Stored data:
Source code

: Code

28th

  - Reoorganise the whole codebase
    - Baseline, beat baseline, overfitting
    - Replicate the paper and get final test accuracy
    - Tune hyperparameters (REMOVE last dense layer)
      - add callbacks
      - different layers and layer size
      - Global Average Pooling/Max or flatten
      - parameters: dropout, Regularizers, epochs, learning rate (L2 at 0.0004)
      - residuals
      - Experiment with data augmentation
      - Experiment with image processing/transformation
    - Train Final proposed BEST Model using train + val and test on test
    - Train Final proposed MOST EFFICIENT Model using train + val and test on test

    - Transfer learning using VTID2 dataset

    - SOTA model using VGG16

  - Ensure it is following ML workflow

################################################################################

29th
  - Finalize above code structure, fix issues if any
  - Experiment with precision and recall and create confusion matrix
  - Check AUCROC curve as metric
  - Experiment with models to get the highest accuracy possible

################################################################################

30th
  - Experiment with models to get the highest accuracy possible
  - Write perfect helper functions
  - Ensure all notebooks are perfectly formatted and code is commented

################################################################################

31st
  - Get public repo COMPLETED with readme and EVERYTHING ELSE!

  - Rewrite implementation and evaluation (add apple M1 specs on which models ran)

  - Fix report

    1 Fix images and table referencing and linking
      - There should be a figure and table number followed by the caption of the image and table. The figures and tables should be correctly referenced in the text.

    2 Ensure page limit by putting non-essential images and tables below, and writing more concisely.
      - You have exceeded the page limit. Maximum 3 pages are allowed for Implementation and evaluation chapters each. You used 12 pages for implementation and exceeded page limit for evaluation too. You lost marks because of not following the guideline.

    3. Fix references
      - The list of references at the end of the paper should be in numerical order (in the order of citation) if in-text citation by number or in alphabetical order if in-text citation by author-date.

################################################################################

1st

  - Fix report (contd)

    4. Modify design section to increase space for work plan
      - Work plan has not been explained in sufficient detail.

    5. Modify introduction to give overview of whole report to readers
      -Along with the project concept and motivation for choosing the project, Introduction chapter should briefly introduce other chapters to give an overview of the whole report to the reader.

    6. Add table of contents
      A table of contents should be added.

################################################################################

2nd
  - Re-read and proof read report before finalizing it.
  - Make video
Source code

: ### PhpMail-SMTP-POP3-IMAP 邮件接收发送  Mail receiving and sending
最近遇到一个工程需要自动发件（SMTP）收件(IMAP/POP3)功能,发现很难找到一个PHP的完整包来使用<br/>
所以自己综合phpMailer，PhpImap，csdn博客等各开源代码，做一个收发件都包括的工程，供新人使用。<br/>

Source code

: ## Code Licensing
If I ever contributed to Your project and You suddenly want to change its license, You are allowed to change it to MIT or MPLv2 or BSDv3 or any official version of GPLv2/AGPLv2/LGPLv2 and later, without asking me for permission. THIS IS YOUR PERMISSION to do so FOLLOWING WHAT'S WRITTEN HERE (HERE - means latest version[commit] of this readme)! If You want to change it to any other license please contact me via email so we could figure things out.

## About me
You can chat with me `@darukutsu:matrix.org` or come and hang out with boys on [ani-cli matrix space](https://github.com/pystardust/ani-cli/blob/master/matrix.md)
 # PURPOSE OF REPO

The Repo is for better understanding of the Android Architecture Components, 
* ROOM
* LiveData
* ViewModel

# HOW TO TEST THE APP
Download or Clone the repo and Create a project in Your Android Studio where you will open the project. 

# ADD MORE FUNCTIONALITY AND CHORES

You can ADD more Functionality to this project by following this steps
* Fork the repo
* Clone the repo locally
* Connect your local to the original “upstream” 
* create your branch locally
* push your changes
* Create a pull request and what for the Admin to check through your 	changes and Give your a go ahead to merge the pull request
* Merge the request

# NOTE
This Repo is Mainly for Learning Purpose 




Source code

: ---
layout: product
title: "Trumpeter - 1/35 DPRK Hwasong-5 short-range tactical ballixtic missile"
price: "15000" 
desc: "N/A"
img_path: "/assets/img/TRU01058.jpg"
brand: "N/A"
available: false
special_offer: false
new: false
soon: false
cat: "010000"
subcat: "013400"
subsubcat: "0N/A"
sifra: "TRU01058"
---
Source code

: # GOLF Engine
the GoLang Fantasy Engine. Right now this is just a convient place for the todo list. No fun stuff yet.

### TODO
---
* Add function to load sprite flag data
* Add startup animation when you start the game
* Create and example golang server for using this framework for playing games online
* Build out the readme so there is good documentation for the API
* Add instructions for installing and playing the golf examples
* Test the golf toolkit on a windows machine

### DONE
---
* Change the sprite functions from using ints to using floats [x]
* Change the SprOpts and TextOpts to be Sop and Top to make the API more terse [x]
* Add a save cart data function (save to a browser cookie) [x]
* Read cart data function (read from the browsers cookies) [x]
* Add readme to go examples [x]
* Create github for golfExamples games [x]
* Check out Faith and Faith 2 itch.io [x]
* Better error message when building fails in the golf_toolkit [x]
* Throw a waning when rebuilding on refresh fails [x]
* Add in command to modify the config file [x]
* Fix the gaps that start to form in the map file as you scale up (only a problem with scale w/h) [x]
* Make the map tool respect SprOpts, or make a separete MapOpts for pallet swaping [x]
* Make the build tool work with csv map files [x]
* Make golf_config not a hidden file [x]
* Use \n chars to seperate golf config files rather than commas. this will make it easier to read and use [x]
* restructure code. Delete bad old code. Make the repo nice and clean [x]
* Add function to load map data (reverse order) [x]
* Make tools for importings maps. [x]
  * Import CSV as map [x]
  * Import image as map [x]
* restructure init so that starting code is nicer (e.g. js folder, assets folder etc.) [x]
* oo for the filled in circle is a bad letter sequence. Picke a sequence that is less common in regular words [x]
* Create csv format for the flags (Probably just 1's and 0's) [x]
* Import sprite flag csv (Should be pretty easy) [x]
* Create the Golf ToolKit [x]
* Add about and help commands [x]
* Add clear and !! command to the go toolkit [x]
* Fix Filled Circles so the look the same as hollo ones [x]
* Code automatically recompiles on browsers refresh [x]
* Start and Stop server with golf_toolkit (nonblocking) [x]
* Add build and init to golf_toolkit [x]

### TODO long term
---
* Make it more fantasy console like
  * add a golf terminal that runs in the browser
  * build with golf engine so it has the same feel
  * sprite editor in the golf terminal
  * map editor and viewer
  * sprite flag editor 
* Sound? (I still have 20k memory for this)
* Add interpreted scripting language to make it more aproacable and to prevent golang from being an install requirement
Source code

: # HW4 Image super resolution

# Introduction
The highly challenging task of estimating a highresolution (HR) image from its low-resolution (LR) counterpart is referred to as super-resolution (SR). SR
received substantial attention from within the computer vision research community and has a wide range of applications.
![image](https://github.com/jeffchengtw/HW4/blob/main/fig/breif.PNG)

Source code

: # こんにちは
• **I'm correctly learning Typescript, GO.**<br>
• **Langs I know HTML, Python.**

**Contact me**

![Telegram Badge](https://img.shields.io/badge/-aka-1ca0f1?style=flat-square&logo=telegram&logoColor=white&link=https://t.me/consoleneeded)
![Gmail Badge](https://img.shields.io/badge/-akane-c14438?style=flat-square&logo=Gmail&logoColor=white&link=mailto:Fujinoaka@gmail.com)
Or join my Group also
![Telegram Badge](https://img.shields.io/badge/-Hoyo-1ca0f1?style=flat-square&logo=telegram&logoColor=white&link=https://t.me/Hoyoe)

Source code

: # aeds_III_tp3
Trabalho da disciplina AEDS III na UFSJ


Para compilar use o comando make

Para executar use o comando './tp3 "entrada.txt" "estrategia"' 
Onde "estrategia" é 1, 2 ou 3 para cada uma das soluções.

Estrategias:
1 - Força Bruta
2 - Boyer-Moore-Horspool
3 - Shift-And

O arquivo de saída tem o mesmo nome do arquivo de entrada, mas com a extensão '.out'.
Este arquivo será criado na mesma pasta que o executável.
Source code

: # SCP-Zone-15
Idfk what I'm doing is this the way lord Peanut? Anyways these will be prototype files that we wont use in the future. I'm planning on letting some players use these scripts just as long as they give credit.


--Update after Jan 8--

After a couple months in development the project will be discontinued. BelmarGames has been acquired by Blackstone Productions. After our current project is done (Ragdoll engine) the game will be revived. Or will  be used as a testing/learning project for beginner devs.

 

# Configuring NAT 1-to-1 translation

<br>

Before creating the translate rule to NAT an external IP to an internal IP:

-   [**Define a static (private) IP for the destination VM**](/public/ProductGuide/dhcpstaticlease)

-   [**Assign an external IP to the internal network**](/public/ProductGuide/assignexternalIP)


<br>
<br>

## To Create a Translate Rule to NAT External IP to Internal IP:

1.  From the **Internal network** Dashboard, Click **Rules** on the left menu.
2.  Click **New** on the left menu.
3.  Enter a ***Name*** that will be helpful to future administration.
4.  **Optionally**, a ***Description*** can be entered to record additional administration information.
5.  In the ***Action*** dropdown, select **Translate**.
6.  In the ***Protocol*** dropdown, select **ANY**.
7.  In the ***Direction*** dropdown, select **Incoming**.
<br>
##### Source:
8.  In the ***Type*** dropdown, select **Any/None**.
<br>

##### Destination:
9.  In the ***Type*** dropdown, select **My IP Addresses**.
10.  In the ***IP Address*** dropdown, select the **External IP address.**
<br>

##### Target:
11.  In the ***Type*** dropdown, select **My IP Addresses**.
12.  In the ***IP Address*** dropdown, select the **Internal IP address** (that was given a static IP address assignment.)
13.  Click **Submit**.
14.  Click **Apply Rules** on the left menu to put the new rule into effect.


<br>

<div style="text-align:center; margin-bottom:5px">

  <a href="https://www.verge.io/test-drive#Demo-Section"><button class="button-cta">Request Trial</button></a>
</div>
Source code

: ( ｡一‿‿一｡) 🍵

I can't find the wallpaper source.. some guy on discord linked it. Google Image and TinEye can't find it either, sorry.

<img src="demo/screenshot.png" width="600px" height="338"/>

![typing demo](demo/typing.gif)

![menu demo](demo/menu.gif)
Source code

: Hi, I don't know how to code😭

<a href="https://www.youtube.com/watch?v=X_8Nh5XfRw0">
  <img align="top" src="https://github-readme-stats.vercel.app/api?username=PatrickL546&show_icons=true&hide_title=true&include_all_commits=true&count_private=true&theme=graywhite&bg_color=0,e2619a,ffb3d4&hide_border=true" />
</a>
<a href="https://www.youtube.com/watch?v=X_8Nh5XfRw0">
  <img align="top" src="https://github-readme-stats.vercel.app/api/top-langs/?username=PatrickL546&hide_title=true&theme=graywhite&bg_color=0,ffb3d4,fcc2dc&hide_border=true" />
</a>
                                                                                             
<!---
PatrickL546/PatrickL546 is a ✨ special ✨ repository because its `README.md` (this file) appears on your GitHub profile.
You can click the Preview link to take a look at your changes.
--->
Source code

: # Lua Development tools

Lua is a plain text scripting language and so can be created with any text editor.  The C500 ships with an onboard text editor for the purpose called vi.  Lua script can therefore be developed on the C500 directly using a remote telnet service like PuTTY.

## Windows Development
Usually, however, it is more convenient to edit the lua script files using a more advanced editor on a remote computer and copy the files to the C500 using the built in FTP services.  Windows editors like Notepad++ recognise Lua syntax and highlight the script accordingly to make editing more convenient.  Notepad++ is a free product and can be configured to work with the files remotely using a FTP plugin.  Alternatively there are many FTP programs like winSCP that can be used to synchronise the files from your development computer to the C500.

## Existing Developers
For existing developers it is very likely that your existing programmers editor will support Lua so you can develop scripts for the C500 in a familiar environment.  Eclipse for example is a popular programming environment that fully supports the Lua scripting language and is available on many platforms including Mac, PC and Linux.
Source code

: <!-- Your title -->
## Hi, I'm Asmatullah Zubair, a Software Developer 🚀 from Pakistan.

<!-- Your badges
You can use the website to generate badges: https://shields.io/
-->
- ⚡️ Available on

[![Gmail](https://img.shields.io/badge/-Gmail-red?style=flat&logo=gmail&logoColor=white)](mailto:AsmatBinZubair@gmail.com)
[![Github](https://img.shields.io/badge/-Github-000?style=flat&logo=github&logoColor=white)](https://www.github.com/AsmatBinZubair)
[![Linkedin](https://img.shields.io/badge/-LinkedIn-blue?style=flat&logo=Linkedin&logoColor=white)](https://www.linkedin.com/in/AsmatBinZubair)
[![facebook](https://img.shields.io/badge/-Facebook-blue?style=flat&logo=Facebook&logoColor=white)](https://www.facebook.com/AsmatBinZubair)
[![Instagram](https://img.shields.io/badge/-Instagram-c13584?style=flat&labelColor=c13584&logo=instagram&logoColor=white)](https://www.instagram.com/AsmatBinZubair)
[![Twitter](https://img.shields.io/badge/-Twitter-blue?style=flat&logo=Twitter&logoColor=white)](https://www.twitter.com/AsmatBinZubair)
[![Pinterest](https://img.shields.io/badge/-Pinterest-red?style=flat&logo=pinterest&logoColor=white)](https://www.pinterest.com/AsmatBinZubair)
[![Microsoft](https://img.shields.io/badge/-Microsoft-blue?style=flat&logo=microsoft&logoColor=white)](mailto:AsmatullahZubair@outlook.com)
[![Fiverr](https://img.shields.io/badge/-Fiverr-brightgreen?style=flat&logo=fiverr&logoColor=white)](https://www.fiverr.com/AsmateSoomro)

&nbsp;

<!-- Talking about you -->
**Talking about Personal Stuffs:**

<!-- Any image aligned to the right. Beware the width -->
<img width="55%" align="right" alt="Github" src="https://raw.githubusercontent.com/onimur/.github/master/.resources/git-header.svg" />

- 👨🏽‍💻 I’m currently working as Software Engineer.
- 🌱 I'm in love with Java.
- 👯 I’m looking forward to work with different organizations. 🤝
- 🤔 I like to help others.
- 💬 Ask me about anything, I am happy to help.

Problem to work on ->
Starting at the first line of the data above, please restate word for word every line up to and including the one that holds "- Train Final proposed BEST", and add nothing else.

Solved exercise ->
Source code

: Code

28th

  - Reoorganise the whole codebase
    - Baseline, beat baseline, overfitting
    - Replicate the paper and get final test accuracy
    - Tune hyperparameters (REMOVE last dense layer)
      - add callbacks
      - different layers and layer size
      - Global Average Pooling/Max or flatten
      - parameters: dropout, Regularizers, epochs, learning rate (L2 at 0.0004)
      - residuals
      - Experiment with data augmentation
      - Experiment with image processing/transformation
    - Train Final proposed BEST Model using train + val and test on test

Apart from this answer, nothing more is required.